(Beginning of Material shown)

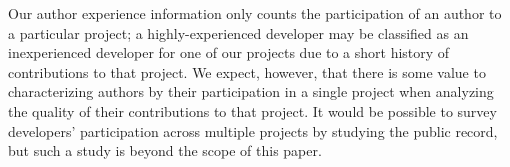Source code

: Our author experience information only counts the participation of an author to
a particular project; a highly-experienced developer may be classified as an
inexperienced developer for one of our projects due to a short history of
contributions to that project. We expect, however, that there is some value to
characterizing authors by their participation in a single project when analyzing
the quality of their contributions to that project. It would be possible to
survey developers' participation across multiple projects by studying the public
record, but such a study is beyond the scope of this paper.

(End of Material shown)

- Work request: Transcribe exactly, and only, the lines from the one with "a particular project;" through the last line of the data.

- Exercise result:
a particular project; a highly-experienced developer may be classified as an
inexperienced developer for one of our projects due to a short history of
contributions to that project. We expect, however, that there is some value to
characterizing authors by their participation in a single project when analyzing
the quality of their contributions to that project. It would be possible to
survey developers' participation across multiple projects by studying the public
record, but such a study is beyond the scope of this paper.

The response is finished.